Ей до меня нет дела,
Я тихо ухожу…
Последняя весна
Всех лет и зим прекрасней,
Останусь навсегда с ней,
Дней бег остановлю…
Заиндевеют мысли,
Забудутся все планы,
Затянутся все раны,
Проявится душа…
Невидима, воздушна,
Она уйдет из тела,
Ей до него нет дела,
Оно ей ни к чему …
Но плоть от этой плоти,
Шептала что-то Богу,
И вновь на путь-дорогу
Душа вернулась вспять...
2001
* * *
Любовь никогда не проходит,
И время не старит любовь,
Она лишь на время уходит,
Чтоб сердце измучилось вновь,
Чтоб вновь голова замутилась,
И горло внезапно свело,
И что-то за душу схватилось,
И отпустить не могло.
Любовь никогда не проходит –
Меняются лики её,
Но чувство из нас не уходит,
Покуда мы живы – и всё!
2001
* * *
Пиши, писатель, буквы,
Из букв составь слова,
Слова управь рядами,
Чтоб стала мысль права.
Чтоб кто-то незнакомый,
Увидев слов ряды,
С улыбкою подвигся
На добрые труды.
Чтоб лаской разродился,
И сердцем подобрел,
И Богу помолился
Он прежде всяких дел.
2001
* * *
П. Белкину и А. Фоменко2
На берегу реки Арно
я не сидел. Не пил вино
в тавернах с запахом муската…
А, может, это и не надо?
В Париже я не побывал,
с моста на Сену не плевал,
гарсон в кафе не подавал
горячий кофе с горьким шоколадом…
А, может, это и не надо?
Мадрид пока меня не знал,
я по-испански не сказал
ни слова правды, или лжи.
И не моя в пыли лежит
окровавл?нная монтера:
не по плечу мне жизнь тореро
и виртуозность эскапады…
А, может, это и не надо?
Нью-Йорк меня не засосал,
Бомбей мне темя не расплавил,
в Пекине след я не оставил,
и Рим мне душу не спасал –
я в Костроме её оставил!
Душа к земле сырой приникла,
объемлет дол и вод простор,
она в прохладе быть привыкла,
ей мил и комариный хор,
и ход червя, и рыб стремленье,
и трепетный оленя гон…
И знает лишь одно горенье –
в лампадке, у святых икон.
11 августа 2001г.
2 В книгу «Корректор жизни» (2002) это стихотворение вошло с посвящением только А. Фоменко, хотя оно писалось ко дню рождения брата Павла, (11 августа 1945 г.), живущего, к тому же, именно в Костроме. Как произошла эта путаница?

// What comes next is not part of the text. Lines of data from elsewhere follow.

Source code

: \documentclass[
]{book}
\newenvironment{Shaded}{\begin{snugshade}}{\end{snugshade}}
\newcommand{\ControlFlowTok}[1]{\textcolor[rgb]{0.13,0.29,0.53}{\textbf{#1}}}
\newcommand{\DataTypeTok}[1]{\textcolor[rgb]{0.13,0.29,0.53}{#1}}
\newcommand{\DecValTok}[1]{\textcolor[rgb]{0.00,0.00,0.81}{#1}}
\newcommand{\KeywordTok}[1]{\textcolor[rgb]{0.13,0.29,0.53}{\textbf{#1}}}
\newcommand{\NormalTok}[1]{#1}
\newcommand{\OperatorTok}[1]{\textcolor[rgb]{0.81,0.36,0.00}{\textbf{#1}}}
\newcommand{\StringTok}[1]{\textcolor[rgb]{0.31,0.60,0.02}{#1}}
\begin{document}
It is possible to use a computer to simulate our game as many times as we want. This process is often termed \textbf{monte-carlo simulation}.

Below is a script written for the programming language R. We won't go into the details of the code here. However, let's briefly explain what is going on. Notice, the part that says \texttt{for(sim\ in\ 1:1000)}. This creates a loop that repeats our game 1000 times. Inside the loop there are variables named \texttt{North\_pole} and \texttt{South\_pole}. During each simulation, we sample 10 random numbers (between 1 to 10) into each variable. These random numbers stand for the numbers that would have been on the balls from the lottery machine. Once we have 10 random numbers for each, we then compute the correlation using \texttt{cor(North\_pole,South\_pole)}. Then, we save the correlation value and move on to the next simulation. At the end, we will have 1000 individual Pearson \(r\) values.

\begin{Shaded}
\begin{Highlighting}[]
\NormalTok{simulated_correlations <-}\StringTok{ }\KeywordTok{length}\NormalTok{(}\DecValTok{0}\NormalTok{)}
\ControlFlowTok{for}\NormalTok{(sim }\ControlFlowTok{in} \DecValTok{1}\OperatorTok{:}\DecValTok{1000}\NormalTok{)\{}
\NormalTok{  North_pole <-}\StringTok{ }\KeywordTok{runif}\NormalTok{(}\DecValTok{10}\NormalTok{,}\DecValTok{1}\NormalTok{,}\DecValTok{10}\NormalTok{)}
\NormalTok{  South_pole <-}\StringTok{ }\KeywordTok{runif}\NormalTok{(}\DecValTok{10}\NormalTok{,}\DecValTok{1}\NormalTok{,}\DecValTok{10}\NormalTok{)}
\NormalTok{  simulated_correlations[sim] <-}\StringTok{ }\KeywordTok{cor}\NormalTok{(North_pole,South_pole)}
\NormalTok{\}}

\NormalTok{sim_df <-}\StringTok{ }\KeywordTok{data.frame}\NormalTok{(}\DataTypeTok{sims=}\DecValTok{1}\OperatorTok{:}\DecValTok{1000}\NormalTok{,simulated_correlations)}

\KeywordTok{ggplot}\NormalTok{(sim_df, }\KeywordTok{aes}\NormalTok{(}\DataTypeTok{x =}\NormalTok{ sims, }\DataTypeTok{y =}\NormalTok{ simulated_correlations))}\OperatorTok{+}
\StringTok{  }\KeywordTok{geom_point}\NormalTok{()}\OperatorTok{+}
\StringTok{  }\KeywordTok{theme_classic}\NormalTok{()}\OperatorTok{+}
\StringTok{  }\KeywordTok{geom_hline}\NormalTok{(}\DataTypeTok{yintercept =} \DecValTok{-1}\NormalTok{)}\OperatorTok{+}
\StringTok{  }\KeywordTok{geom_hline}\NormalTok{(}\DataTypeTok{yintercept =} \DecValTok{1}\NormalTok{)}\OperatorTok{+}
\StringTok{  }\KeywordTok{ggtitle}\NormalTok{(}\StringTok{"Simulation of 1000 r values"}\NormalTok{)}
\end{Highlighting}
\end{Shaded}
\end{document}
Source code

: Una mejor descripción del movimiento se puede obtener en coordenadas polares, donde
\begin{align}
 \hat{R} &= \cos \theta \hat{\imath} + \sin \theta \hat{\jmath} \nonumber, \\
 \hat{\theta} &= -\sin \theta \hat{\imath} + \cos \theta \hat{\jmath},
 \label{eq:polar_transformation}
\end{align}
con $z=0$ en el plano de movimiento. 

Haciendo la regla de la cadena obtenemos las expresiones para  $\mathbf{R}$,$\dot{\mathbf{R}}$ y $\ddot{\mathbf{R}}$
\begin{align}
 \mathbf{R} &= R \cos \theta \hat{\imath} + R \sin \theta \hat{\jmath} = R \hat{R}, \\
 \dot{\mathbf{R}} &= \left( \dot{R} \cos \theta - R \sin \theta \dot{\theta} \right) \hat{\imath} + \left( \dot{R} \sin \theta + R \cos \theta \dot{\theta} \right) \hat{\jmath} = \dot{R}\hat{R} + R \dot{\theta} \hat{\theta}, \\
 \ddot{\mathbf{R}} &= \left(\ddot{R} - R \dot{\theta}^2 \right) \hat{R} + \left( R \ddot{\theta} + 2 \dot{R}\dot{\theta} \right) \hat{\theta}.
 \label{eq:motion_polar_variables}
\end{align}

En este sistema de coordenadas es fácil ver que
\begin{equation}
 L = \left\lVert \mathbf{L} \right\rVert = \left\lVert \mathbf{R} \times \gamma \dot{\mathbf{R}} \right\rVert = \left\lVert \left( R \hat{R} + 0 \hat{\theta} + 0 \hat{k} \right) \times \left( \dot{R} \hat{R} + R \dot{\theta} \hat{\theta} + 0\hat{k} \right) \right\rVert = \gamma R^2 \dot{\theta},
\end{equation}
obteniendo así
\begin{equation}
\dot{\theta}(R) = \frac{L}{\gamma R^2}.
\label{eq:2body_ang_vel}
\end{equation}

Помнится, что как-то позвонил мне А.Фоменко со словами «…А мы сидим тут во Флоренции, в кафе прямо на набережной Арно…» Я в те времена еще не побывал ни во Флоренции, ни во Франции, ни в Америке и т.д. Родилось стихотворение как реплика, как ответ на этот телефонный звонок, но обращено оно было не только к А.Фоменко, но и к брату Павлу. Так что по-честному, тут должно быть два посвящения.